Tuesday, May 18, 2010

How to Have an Excellent Book Signing

Book signings are on of those things that authors are supposed to do. One of the notions is that by doing book signings an author will sell more books. I’m not sure where this notion came from, but the evidence doesn’t appear to support that. Stick an unknown author behind a table at a bookstore and he might sell one or two books that he wouldn’t have otherwise sold. Follow the advice of some people for the author to go around the store begging people to buy his book and he might sell more, but he probably won’t get many repeat customers.

As a reader, I’ve attended a few book signings. Dan Quayle showed up on campus one time when I was in college. I paid for his book and stood in line with hundreds of other people waiting for him to sign their books. I then went and listened to him speak. I’ve also gone to book signings to support fellow authors. What I have never done is purchase a book by an author I didn’t know because the author was having a book signing.

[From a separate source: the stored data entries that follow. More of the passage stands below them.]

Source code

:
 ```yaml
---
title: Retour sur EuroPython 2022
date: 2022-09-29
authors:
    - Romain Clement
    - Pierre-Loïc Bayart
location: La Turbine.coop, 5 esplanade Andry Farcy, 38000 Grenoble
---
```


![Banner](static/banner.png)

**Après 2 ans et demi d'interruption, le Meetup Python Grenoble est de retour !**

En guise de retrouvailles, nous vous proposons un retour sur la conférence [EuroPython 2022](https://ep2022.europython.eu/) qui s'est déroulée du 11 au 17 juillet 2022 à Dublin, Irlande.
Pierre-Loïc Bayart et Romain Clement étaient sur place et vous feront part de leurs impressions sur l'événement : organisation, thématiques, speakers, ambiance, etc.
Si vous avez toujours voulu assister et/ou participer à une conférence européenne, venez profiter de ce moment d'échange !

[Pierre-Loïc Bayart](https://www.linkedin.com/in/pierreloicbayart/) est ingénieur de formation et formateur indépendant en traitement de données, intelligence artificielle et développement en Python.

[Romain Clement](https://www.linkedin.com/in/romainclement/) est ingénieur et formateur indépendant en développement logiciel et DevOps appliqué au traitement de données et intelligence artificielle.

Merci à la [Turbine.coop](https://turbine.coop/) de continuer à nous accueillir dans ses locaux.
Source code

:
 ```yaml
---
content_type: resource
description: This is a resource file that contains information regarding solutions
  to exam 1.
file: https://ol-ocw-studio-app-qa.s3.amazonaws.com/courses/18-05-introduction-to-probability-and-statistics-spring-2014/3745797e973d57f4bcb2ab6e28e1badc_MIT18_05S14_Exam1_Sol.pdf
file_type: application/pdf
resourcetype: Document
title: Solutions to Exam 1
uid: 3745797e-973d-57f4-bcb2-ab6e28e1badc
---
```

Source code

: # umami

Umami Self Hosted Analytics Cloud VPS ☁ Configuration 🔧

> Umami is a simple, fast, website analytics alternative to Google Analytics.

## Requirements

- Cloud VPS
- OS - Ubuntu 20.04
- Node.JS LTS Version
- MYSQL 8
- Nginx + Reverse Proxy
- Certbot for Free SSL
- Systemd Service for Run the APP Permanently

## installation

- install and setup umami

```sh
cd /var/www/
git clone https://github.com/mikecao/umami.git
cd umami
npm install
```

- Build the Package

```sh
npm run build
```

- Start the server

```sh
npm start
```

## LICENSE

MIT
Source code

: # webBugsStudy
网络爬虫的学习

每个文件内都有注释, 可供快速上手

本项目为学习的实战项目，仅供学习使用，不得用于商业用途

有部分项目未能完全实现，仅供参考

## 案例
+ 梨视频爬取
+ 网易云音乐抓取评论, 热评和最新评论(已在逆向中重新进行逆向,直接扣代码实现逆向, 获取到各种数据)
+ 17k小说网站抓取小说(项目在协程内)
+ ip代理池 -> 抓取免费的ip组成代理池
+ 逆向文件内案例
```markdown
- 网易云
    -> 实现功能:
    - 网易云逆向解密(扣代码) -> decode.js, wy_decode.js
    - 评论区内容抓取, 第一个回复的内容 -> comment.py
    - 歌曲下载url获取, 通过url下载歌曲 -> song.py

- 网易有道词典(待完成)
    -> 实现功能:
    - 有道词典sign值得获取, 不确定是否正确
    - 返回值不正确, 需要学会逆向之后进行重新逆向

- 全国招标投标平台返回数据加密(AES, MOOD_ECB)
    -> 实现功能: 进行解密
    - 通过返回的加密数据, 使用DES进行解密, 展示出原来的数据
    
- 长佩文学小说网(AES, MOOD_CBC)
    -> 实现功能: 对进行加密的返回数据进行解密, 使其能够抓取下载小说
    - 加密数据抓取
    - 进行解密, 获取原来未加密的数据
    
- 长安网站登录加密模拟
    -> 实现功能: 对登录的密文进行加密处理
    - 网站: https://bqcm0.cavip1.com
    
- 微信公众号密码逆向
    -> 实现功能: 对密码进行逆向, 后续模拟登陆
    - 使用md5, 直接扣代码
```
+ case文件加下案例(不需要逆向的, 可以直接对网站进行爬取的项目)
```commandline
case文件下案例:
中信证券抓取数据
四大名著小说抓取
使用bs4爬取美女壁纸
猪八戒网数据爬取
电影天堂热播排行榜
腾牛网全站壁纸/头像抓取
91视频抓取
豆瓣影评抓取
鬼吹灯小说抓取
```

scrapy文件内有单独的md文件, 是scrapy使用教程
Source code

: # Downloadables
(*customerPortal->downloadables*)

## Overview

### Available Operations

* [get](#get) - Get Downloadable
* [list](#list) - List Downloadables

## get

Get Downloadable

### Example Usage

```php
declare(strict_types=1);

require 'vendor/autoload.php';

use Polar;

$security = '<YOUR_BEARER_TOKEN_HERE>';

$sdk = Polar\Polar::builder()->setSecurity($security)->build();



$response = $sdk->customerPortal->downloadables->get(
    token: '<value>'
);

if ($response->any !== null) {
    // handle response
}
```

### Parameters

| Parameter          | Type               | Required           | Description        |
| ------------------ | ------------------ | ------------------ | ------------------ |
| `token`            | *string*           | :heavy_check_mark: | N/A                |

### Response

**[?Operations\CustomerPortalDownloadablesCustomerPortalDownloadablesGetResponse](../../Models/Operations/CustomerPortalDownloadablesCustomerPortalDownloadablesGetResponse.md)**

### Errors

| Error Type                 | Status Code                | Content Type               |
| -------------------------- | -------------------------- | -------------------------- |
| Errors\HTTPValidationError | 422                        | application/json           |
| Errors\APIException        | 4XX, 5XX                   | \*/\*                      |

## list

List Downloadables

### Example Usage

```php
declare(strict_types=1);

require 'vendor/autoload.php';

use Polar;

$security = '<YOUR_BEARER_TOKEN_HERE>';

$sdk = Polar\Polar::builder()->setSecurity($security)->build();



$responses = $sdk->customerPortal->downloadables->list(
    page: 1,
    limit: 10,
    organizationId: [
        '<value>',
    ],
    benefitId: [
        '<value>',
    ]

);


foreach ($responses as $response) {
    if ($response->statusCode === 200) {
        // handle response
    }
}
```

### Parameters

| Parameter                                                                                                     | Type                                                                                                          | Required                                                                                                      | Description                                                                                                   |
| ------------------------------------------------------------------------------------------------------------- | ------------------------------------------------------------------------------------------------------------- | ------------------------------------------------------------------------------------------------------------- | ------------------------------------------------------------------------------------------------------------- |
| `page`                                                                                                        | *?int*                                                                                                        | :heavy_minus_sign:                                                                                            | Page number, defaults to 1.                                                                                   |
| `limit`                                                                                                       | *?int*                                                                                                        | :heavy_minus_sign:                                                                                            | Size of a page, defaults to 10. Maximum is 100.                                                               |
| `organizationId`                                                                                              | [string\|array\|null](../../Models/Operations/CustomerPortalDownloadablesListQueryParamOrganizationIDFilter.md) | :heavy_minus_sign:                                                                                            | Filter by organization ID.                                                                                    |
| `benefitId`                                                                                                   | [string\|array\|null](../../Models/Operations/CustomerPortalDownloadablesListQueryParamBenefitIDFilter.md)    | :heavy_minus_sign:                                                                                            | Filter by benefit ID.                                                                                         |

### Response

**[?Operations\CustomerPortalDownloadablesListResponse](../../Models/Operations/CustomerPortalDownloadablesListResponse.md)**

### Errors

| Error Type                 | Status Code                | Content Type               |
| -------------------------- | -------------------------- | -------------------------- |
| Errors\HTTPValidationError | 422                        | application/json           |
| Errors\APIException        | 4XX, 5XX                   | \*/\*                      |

So let’s get one thing clear. Book signings are not about selling your current book, but about establishing reader loyalty so that they will purchase your book and recommend you as an author to their friends. If someone shows up at your table and wants you to sign their book he is your fan to lose. With that in mind, here is a laundry list of things that you can do to have better book signings:

Pick a convenient location.
If you know who your readers are, try to find a location for the signing that is convenient for them. It might be good to have a book signing in the town where the book is set. If you are writing about a particular subject, set up a booth at a convention on the subject. If you’ve polled your readers and you know that many of them are coming from a particular area of the country or a particular part of town, look for a location in that area.

Publish the location to your fans.
A bookstore may publicize your book signing to their customers. They may have a mailing list that they can send information to, but their efforts won’t do as much good as you publicizing your book signing to the readers of your blog and sending information to people who have signed up for your mailing list. If your fans don’t know about it, few people will show up.

Ask people at the signing why they are interested in the book.
You’re in friendly territory. If someone is willing to get in the car and drive over to your book signing to meet you, he thinks a lot of you or your book. At the least, this will give you an ego boost, but it is also you opportunity to learn what your readers would like to see in future books. It also encourages them to put their thoughts into words so that when they have the opportunity to tell people about your book in the future they have already developed a thought pattern that will allow them to talk about your book.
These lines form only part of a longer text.